In the search for intimate connection with God, I have come to realize how much I struggle (at times even hate) the idea of a “personal” God. For many years, my dislike centered on the idea of a personal and all-powerful God. I suppose I am like many who struggle with the idea of a personal and loving God allowing horrific and unfathomable things to happen to seemingly innocent people. While I contend that many bring on much of their own pain through destructive choices, I cannot say the same for children. I had a client, a not-quite teenage boy, who encountered abuse beyond description, and then once finally removed from his biological parents, was no longer able to feel safe enough to be loved. At a young age, he was already committing criminal acts and it was a matter of time before he was arrested only to enter into another system where love is sparse and perpetration commonplace. Where was this personal God during the innocent months of his infancy and toddlerhood? And then the question, due to his early circumstances rendering him unable to experience love, can we blame him for hating God, society, parents, and all humankind? I have believed for some time that as humans, we have the capacity to nurture or destroy, the choice is ours. To not have this freedom would mean we are reduced to God’s puppets in the grand theatre of life on earth. While I can swallow this pill – we are products of our choices, it is no less easy to witness the tragic destruction of our choices.
Thinking of the consequences of abuse, poverty, greed, generational patterns of substance abuse . . . they are real and valid reasons to question the validity of a personal God. They stir up a righteous anger and a passion in me to want to make the world a better place, even it is just one life I have the honor of touching. But this righteous anger also serves as a distraction to my own “hatred” toward a personal God. I can talk about my own inability to trust or to truly believe I am lovable and this is why I struggle to connect with a personal God. I can even justify this with psychobabble diagnosis– I am in a mode of self-protection . . . yadda yadda ya. But if I look for a spiritual diagnosis, I contend it is the sinful thought of Pride.

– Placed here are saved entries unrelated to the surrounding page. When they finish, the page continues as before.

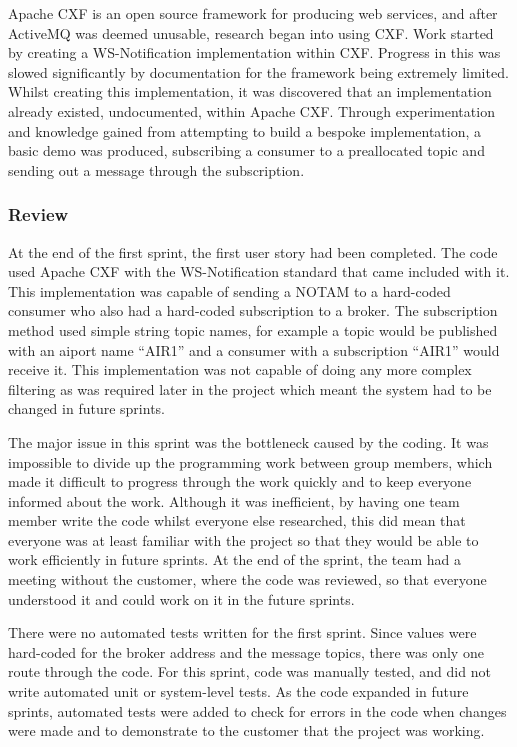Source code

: \documentclass[a4paper, 12pt, twoside]{article}
\begin{document}
Apache CXF is an open source framework for producing web services, and after ActiveMQ was deemed unusable, research began into using CXF. Work started by creating a WS-Notification implementation within CXF. Progress in this was slowed significantly by documentation for the framework being extremely limited. Whilst creating this implementation, it was discovered that an implementation already existed, undocumented, within Apache CXF. Through experimentation and knowledge gained from attempting to build a bespoke implementation, a basic demo was produced, subscribing a consumer to a preallocated topic and sending out a message through the subscription.

\subsubsection{Review}

At the end of the first sprint, the first user story had been completed. The code used Apache CXF with the WS-Notification standard that came included with it. This implementation was capable of sending a NOTAM to a hard-coded consumer who also had a hard-coded subscription to a broker. The subscription method used simple string topic names, for example a topic would be published with an aiport name ``AIR1'' and a consumer with a subscription ``AIR1'' would receive it. This implementation was not capable of doing any more complex filtering as was required later in the project which meant the system had to be changed in future sprints.

The major issue in this sprint was the bottleneck caused by the coding. It was impossible to divide up the programming work between group members, which made it difficult to progress through the work quickly and to keep everyone informed about the work. Although it was inefficient, by having one team member write the code whilst everyone else researched, this did mean that everyone was at least familiar with the project so that they would be able to work efficiently in future sprints. At the end of the sprint, the team had a meeting without the customer, where the code was reviewed, so that everyone understood it and could work on it in the future sprints.

There were no automated tests written for the first sprint. Since values were hard-coded for the broker address and the message topics, there was only one route through the code. For this sprint, code was manually tested, and did not write automated unit or system-level tests. As the code expanded in future sprints, automated tests were added to check for errors in the code when changes were made and to demonstrate to the customer that the project was working.
\end{document}
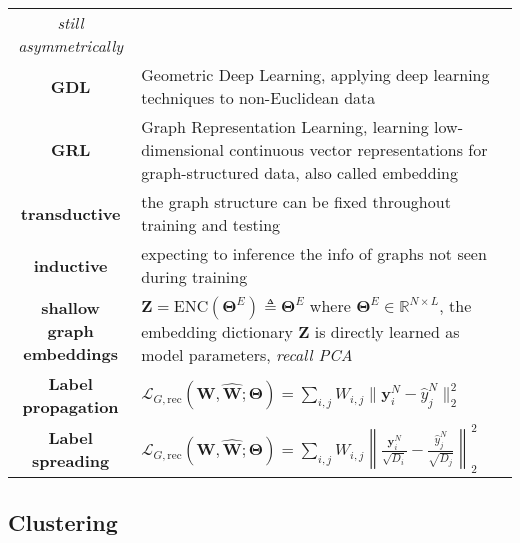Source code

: \begin{table}[htpb]
{\begin{tabular}{cp{32em}}
        \textit{still asymmetrically}\\
        \textbf{GDL} & Geometric Deep Learning, applying deep learning techniques to non-Euclidean data \\
        \textbf{GRL} & Graph Representation Learning, learning low-dimensional continuous vector representations for graph-structured data, also called embedding \\
        \textbf{transductive} & the graph structure can be fixed throughout training and testing \\
        \textbf{inductive} & expecting to inference the info of graphs not seen during training \\
        \textbf{shallow graph embeddings} & $\mathbf{Z}=\mathrm{ENC}(\mathbf{\Theta}^E)\triangleq \mathbf{\Theta}^E$ where $\mathbf{\Theta}^E\in\mathbb{R}^{N\times L}$, the embedding dictionary $\mathbf{Z}$ is directly learned as model parameters, \textit{recall PCA} \\
        \textbf{Label propagation} & $\mathcal{L}_{G,\text{rec}}(\mathbf{W},\hat{\mathbf{W}};\mathbf{\Theta})=\sum_{i,j}W_{i,j}\|\bm{y}_i^N-\hat{y}_j^N\|^2_2$ \\
        \textbf{Label spreading} & $\mathcal{L}_{G,\text{rec}}(\mathbf{W},\hat{\mathbf{W}};\mathbf{\Theta})=\sum_{i,j}W_{i,j}\left\|\frac{\bm{y}_i^N}{\sqrt{D_i}}-\frac{\hat{y}_j^N}{\sqrt{D_j}}\right\|^2_2$ \\
        \bottomrule
    \end{tabular}}
    \label{tab:rest}
\end{table}




\subsection{Clustering}

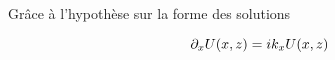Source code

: % 
% 
% 








Grâce à l'hypothèse sur la forme des solutions

\[
\partial_{{x}} U({x},{z}) = ik_{x} U({x},{z})
\]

To acknowledge a personal and intimate Creator God means admitting I need something. To need something is to further admit a state of dependency and lack of self-sufficiency. I was reading this morning in Matthew about the hemorrhaging woman who had enough faith to reach out, touch the tassels of Christ’s robe, and trust that her years of shame would be healed. Women who bled were not permitted into the temple because they were declared unclean. So for thirteen years, she was “unfit” to enter the temple, or sacred space symbolizing God’s presence. I tried to imagine myself as that woman and wondered what I would do. Part of me wonders, would I be sitting in bitterness stewing over the legalistic laws that kept me away from worship? Maybe. I really think I would be looking for ways to “fix” it myself, perhaps hoping for a huge stash of tampons to hide the bleeding. I cannot picture myself in a place of desperate faith, reaching out with all that is within me, hoping against hope I would indeed find the healing I needed.
Actually, I can picture that. It happened nine years ago while living in Vietnam. After nine months of living in a third world country I got pretty desperate. That summer, things starting breaking down. An international family returned, and despite never meeting me, started spreading harsh lies about me. I witnessed international children being groped by Vietnamese nationals while their missionary parents stated, “it is cultural.” I experienced the suffocation of poverty – children sold as prostitutes and propositioning me on the street; beggars emaciated (some deformed from Agent Orange used by American troops in the Vietnam War); people sleeping on dirt floors . . . and I was left feeling helpless and hopeless. I was on a self-destructive downward spiral quickly heading to the end of my rope. One particular night, I remember in vivid detail. I curled up on my bed in the fetal position wanting the world to go away. The only thing I could do was utter the name “Jesus” over and over. I made it through that night, and the weeks and months until I came back to the States. The desperation I felt scared the hell out of me. While I believe I was granted intimate grace that night, an angry root soon took over. I swore to myself I would not get that desperate again.
Looking back now, almost ten years later, I recognize something significant happened in Vietnam. I was granted peace and rather than allowing that seed to find root and grow, in my pride I cut it down. A part of me has feared that to be desperate for God, I must enter back to a state of emotional insanity. As I tell my three-year-old, that is a silly fear. I think the better response would be gratitude. Grateful for the kiss of grace received that night, and grateful that it is available every night if I would just simply push my pride aside enough to notice it.